TRY IT> Transcribe the lines below verbatim, skipping the images.
■ ■ ■ ■ ■ ■ ■
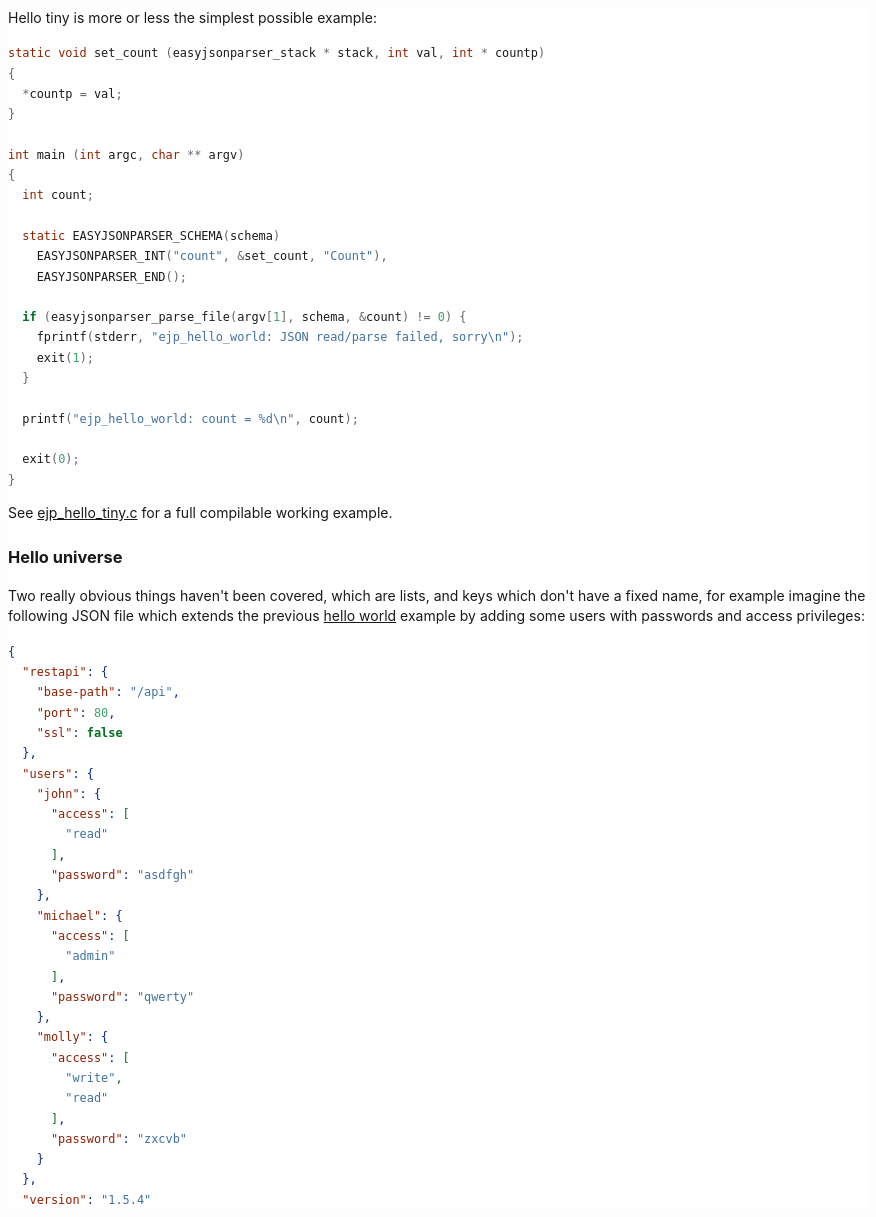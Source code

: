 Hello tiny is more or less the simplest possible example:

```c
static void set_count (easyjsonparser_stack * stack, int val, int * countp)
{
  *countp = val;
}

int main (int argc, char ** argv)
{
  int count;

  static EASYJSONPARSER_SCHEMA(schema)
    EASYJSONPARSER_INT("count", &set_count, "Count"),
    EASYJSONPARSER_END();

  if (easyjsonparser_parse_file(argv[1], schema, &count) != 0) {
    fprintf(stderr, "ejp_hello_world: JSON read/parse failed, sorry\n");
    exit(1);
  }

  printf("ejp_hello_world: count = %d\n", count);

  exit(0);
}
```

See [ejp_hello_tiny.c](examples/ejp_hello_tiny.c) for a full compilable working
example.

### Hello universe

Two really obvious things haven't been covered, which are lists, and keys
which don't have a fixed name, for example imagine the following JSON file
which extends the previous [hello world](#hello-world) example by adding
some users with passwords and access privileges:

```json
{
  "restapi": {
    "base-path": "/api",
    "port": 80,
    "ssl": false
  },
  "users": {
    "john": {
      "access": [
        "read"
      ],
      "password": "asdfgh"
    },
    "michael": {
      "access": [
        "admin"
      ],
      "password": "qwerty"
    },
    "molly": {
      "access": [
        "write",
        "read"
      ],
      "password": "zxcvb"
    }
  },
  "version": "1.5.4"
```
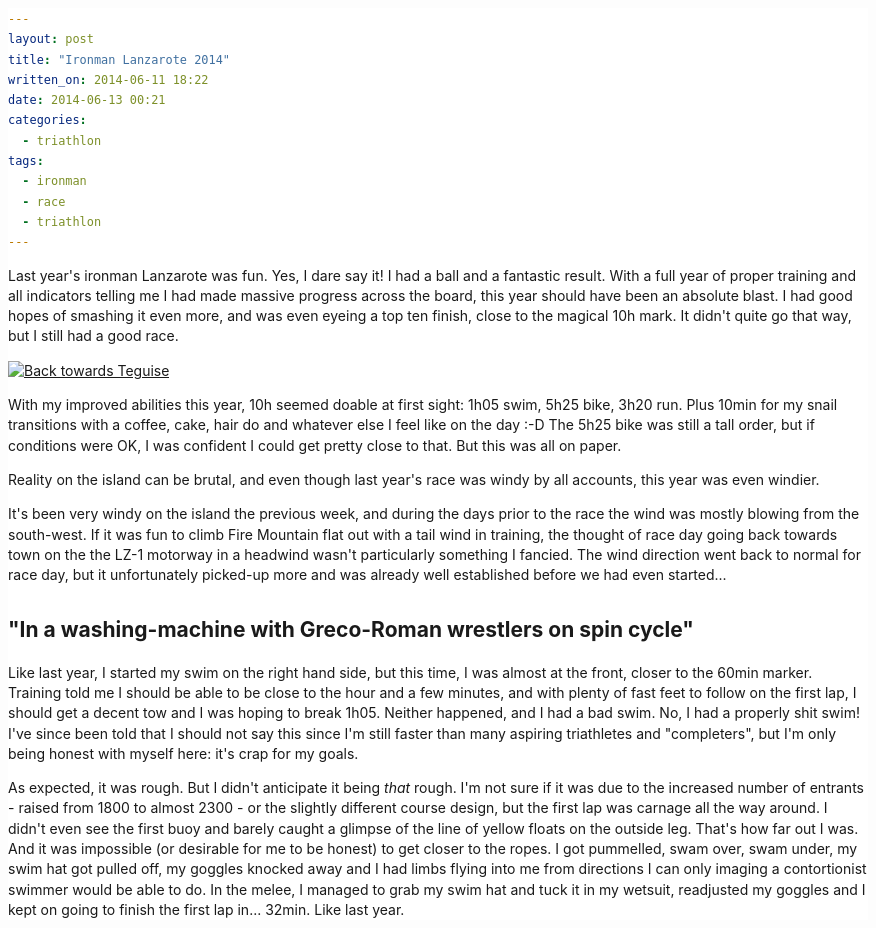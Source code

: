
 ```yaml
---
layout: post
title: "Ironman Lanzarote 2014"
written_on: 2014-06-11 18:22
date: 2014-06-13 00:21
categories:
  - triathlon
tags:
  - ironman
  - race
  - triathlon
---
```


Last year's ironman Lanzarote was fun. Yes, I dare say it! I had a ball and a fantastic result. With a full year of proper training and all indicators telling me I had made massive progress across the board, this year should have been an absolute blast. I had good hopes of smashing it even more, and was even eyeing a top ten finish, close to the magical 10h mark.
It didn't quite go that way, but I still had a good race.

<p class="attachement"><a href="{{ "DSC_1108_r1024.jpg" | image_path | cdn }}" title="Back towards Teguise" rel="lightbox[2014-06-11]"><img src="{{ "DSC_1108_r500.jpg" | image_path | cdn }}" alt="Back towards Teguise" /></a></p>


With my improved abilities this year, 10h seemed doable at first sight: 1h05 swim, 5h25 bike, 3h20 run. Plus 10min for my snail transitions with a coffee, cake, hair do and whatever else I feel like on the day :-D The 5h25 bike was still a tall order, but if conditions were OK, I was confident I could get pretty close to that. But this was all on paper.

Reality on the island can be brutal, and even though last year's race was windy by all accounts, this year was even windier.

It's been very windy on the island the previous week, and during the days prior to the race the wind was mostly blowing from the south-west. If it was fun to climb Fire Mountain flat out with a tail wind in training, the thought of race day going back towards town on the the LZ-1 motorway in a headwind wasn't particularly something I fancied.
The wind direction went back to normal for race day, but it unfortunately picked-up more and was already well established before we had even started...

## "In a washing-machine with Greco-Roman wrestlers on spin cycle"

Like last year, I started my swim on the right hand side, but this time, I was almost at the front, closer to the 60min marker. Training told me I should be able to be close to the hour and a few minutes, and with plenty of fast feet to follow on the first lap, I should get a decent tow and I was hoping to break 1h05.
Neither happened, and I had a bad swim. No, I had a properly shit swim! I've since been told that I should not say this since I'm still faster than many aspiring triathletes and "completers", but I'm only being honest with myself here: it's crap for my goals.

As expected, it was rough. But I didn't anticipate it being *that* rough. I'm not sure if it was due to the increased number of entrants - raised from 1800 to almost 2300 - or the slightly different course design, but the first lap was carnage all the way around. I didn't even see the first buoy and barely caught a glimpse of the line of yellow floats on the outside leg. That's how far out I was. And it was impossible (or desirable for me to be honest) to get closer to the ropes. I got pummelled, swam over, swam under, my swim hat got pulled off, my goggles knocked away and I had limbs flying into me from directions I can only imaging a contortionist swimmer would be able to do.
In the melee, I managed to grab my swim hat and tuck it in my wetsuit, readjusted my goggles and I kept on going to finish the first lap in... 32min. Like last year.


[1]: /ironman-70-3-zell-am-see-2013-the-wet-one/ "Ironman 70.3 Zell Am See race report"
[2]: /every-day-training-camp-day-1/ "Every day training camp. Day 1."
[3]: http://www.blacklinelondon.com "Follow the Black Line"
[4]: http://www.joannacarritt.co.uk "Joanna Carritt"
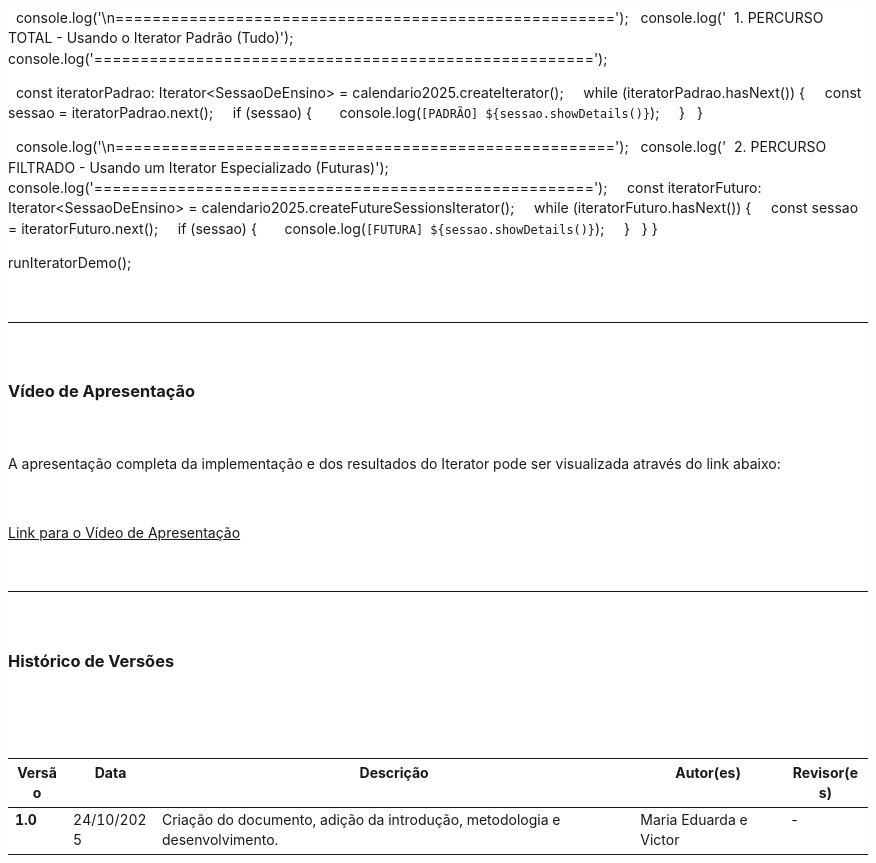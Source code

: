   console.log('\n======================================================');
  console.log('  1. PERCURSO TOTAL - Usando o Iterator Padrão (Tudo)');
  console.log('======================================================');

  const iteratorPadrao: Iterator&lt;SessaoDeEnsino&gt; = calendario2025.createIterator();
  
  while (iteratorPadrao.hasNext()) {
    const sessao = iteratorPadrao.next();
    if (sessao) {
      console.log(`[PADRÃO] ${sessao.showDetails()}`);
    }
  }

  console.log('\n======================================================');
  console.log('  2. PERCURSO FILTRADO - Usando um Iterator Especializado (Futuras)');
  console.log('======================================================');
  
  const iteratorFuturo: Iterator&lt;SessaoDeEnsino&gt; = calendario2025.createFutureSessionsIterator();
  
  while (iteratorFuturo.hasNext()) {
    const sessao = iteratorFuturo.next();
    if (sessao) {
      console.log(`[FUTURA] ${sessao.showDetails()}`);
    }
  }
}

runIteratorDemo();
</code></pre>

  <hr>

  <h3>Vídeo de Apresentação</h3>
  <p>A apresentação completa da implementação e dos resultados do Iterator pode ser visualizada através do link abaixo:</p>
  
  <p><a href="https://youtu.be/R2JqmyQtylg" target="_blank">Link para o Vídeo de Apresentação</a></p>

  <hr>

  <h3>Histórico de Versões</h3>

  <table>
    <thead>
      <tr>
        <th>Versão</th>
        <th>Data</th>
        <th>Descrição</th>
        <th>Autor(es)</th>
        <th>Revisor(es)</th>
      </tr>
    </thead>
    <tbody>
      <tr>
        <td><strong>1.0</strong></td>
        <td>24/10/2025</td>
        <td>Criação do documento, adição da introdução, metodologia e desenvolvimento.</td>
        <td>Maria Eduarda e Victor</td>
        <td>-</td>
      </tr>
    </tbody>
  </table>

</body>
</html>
■ ■ ■ ■ ■ ■ ■
ANSWER TO THE PROBLEM>
Source code

: Hello tiny is more or less the simplest possible example:

```c
static void set_count (easyjsonparser_stack * stack, int val, int * countp)
{
  *countp = val;
}

int main (int argc, char ** argv)
{
  int count;

  static EASYJSONPARSER_SCHEMA(schema)
    EASYJSONPARSER_INT("count", &set_count, "Count"),
    EASYJSONPARSER_END();

  if (easyjsonparser_parse_file(argv[1], schema, &count) != 0) {
    fprintf(stderr, "ejp_hello_world: JSON read/parse failed, sorry\n");
    exit(1);
  }

  printf("ejp_hello_world: count = %d\n", count);

  exit(0);
}
```

See [ejp_hello_tiny.c](examples/ejp_hello_tiny.c) for a full compilable working
example.

### Hello universe

Two really obvious things haven't been covered, which are lists, and keys
which don't have a fixed name, for example imagine the following JSON file
which extends the previous [hello world](#hello-world) example by adding
some users with passwords and access privileges:

```json
{
  "restapi": {
    "base-path": "/api",
    "port": 80,
    "ssl": false
  },
  "users": {
    "john": {
      "access": [
        "read"
      ],
      "password": "asdfgh"
    },
    "michael": {
      "access": [
        "admin"
      ],
      "password": "qwerty"
    },
    "molly": {
      "access": [
        "write",
        "read"
      ],
      "password": "zxcvb"
    }
  },
  "version": "1.5.4"
```
Source code

:
 ```yaml
---
layout: post
title: "Ironman Lanzarote 2014"
written_on: 2014-06-11 18:22
date: 2014-06-13 00:21
categories:
  - triathlon
tags:
  - ironman
  - race
  - triathlon
---
```


Last year's ironman Lanzarote was fun. Yes, I dare say it! I had a ball and a fantastic result. With a full year of proper training and all indicators telling me I had made massive progress across the board, this year should have been an absolute blast. I had good hopes of smashing it even more, and was even eyeing a top ten finish, close to the magical 10h mark.
It didn't quite go that way, but I still had a good race.

<p class="attachement"><a href="{{ "DSC_1108_r1024.jpg" | image_path | cdn }}" title="Back towards Teguise" rel="lightbox[2014-06-11]"><img src="{{ "DSC_1108_r500.jpg" | image_path | cdn }}" alt="Back towards Teguise" /></a></p>


With my improved abilities this year, 10h seemed doable at first sight: 1h05 swim, 5h25 bike, 3h20 run. Plus 10min for my snail transitions with a coffee, cake, hair do and whatever else I feel like on the day :-D The 5h25 bike was still a tall order, but if conditions were OK, I was confident I could get pretty close to that. But this was all on paper.

Reality on the island can be brutal, and even though last year's race was windy by all accounts, this year was even windier.

It's been very windy on the island the previous week, and during the days prior to the race the wind was mostly blowing from the south-west. If it was fun to climb Fire Mountain flat out with a tail wind in training, the thought of race day going back towards town on the the LZ-1 motorway in a headwind wasn't particularly something I fancied.
The wind direction went back to normal for race day, but it unfortunately picked-up more and was already well established before we had even started...

## "In a washing-machine with Greco-Roman wrestlers on spin cycle"

Like last year, I started my swim on the right hand side, but this time, I was almost at the front, closer to the 60min marker. Training told me I should be able to be close to the hour and a few minutes, and with plenty of fast feet to follow on the first lap, I should get a decent tow and I was hoping to break 1h05.
Neither happened, and I had a bad swim. No, I had a properly shit swim! I've since been told that I should not say this since I'm still faster than many aspiring triathletes and "completers", but I'm only being honest with myself here: it's crap for my goals.

As expected, it was rough. But I didn't anticipate it being *that* rough. I'm not sure if it was due to the increased number of entrants - raised from 1800 to almost 2300 - or the slightly different course design, but the first lap was carnage all the way around. I didn't even see the first buoy and barely caught a glimpse of the line of yellow floats on the outside leg. That's how far out I was. And it was impossible (or desirable for me to be honest) to get closer to the ropes. I got pummelled, swam over, swam under, my swim hat got pulled off, my goggles knocked away and I had limbs flying into me from directions I can only imaging a contortionist swimmer would be able to do.
In the melee, I managed to grab my swim hat and tuck it in my wetsuit, readjusted my goggles and I kept on going to finish the first lap in... 32min. Like last year.


[1]: /ironman-70-3-zell-am-see-2013-the-wet-one/ "Ironman 70.3 Zell Am See race report"
[2]: /every-day-training-camp-day-1/ "Every day training camp. Day 1."
[3]: http://www.blacklinelondon.com "Follow the Black Line"
[4]: http://www.joannacarritt.co.uk "Joanna Carritt"
Source code

:   console.log('\n======================================================');
  console.log('  1. PERCURSO TOTAL - Usando o Iterator Padrão (Tudo)');
  console.log('======================================================');

  const iteratorPadrao: Iterator&lt;SessaoDeEnsino&gt; = calendario2025.createIterator();
  
  while (iteratorPadrao.hasNext()) {
    const sessao = iteratorPadrao.next();
    if (sessao) {
      console.log(`[PADRÃO] ${sessao.showDetails()}`);
    }
  }

  console.log('\n======================================================');
  console.log('  2. PERCURSO FILTRADO - Usando um Iterator Especializado (Futuras)');
  console.log('======================================================');
  
  const iteratorFuturo: Iterator&lt;SessaoDeEnsino&gt; = calendario2025.createFutureSessionsIterator();
  
  while (iteratorFuturo.hasNext()) {
    const sessao = iteratorFuturo.next();
    if (sessao) {
      console.log(`[FUTURA] ${sessao.showDetails()}`);
    }
  }
}

runIteratorDemo();
</code></pre>

  <hr>

  <h3>Vídeo de Apresentação</h3>
  <p>A apresentação completa da implementação e dos resultados do Iterator pode ser visualizada através do link abaixo:</p>
  
  <p><a href="https://youtu.be/R2JqmyQtylg" target="_blank">Link para o Vídeo de Apresentação</a></p>

  <hr>

  <h3>Histórico de Versões</h3>

  <table>
    <thead>
      <tr>
        <th>Versão</th>
        <th>Data</th>
        <th>Descrição</th>
        <th>Autor(es)</th>
        <th>Revisor(es)</th>
      </tr>
    </thead>
    <tbody>
      <tr>
        <td><strong>1.0</strong></td>
        <td>24/10/2025</td>
        <td>Criação do documento, adição da introdução, metodologia e desenvolvimento.</td>
        <td>Maria Eduarda e Victor</td>
        <td>-</td>
      </tr>
    </tbody>
  </table>

</body>
</html>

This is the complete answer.